- Born: c. 1778 Cheshire, England
- Died: 11 March 1814 Bergen op Zoom, Netherlands
- Allegiance: United Kingdom
- Branch: British Army
- Service years: 1783–1814
- Rank: Major-General
- Unit: Various regiments
- Commands: 83rd Regiment of Foot 10th Reserve Battalion 47th Regiment of Foot 2nd Brigade, Cádiz Tarifa Garrison Fusilier Brigade, 4th Division Brigade, Light Division
- Conflicts: Napoleonic Wars Peninsular War Siege of Cádiz; Siege of Tarifa; Battle of Vitoria; Battle of the Bidassoa; ; Siege of Bergen op Zoom (DOW); ;
- Awards: Army Gold Medal
- Memorials: St Paul's Cathedral Newcastle Cathedral
- Alma mater: Rugby School
- Relations: John Nicholas Skerrett (father) Anne Byne (mother)

= John Byne Skerrett =

Major-General John Byne Skerrett (1777 – 10 March 1814) was a British army officer who fought in the Peninsular War.

==Biography==
Born in Cheshire, John Byrne Skerrett was the only son of Lieutenant General John Nicholas Skerrett.
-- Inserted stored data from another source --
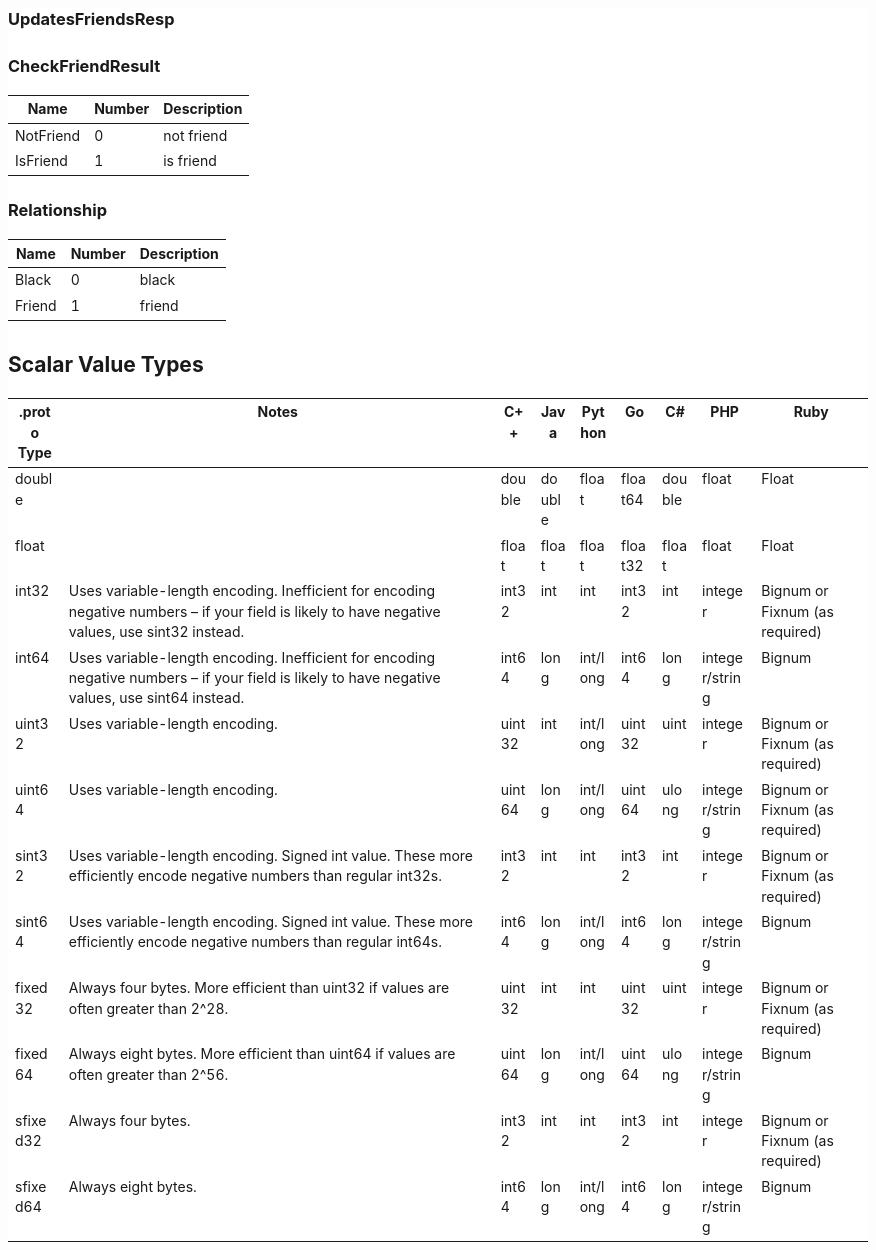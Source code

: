 




<a name="openim-sdk-relation-UpdatesFriendsResp"></a>

### UpdatesFriendsResp






 


<a name="openim-sdk-relation-CheckFriendResult"></a>

### CheckFriendResult


| Name | Number | Description |
| ---- | ------ | ----------- |
| NotFriend | 0 | not friend |
| IsFriend | 1 | is friend |



<a name="openim-sdk-relation-Relationship"></a>

### Relationship


| Name | Number | Description |
| ---- | ------ | ----------- |
| Black | 0 | black |
| Friend | 1 | friend |


 

 

 



## Scalar Value Types

| .proto Type | Notes | C++ | Java | Python | Go | C# | PHP | Ruby |
| ----------- | ----- | --- | ---- | ------ | -- | -- | --- | ---- |
| <a name="double" /> double |  | double | double | float | float64 | double | float | Float |
| <a name="float" /> float |  | float | float | float | float32 | float | float | Float |
| <a name="int32" /> int32 | Uses variable-length encoding. Inefficient for encoding negative numbers – if your field is likely to have negative values, use sint32 instead. | int32 | int | int | int32 | int | integer | Bignum or Fixnum (as required) |
| <a name="int64" /> int64 | Uses variable-length encoding. Inefficient for encoding negative numbers – if your field is likely to have negative values, use sint64 instead. | int64 | long | int/long | int64 | long | integer/string | Bignum |
| <a name="uint32" /> uint32 | Uses variable-length encoding. | uint32 | int | int/long | uint32 | uint | integer | Bignum or Fixnum (as required) |
| <a name="uint64" /> uint64 | Uses variable-length encoding. | uint64 | long | int/long | uint64 | ulong | integer/string | Bignum or Fixnum (as required) |
| <a name="sint32" /> sint32 | Uses variable-length encoding. Signed int value. These more efficiently encode negative numbers than regular int32s. | int32 | int | int | int32 | int | integer | Bignum or Fixnum (as required) |
| <a name="sint64" /> sint64 | Uses variable-length encoding. Signed int value. These more efficiently encode negative numbers than regular int64s. | int64 | long | int/long | int64 | long | integer/string | Bignum |
| <a name="fixed32" /> fixed32 | Always four bytes. More efficient than uint32 if values are often greater than 2^28. | uint32 | int | int | uint32 | uint | integer | Bignum or Fixnum (as required) |
| <a name="fixed64" /> fixed64 | Always eight bytes. More efficient than uint64 if values are often greater than 2^56. | uint64 | long | int/long | uint64 | ulong | integer/string | Bignum |
| <a name="sfixed32" /> sfixed32 | Always four bytes. | int32 | int | int | int32 | int | integer | Bignum or Fixnum (as required) |
| <a name="sfixed64" /> sfixed64 | Always eight bytes. | int64 | long | int/long | int64 | long | integer/string | Bignum |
He was appointed ensign in the 99th Regiment of Foot in 1783, lieutenant 79th Foot in 1784, lieutenant 19th Foot in 1791, captain 123rd Foot in 1795, captain 69th Foot 1795, major 83rd Foot in 1798, lieutenant-colonel 83rd Foot in 1800, half-pay 1803, lieutenant-colonel 10th Battalion Reserve in 1803, lieutenant-colonel 47th Foot in 1804, brevet colonel in 1810 and major-general in 1813.

In the Peninsular War he was with his regiment in Cádiz in 1809 when appointed to the command of the 2nd British Brigade (2/47th (Lancashire) and 20th Portuguese Infantry, two battalions) in May. Then Skerrett and his own regiment, the 2/47th, was detached as part of the doomed attempt to aid the beleaguered Spanish garrison at Tarragona. Skerrett and his detachment rejoined the force at Cádiz in July.

Skerrett was commander of the British defending force at the Siege of Tarifa in 1811 and 1812, and participated in the Battle of the Triana Bridge in 1812.

He was a brigade commander under Sir Thomas Graham in the Netherlands from 1813 to 1814 and died in the assault on Bergen op Zoom in 1814.

There is a memorial to Skerrett in the north transept of St Paul's Cathedral, London, and another, raised by his mother, was in St George's Porch of St Nicholas' Church, Newcastle upon Tyne (now Newcastle Cathedral) in the early 19th century.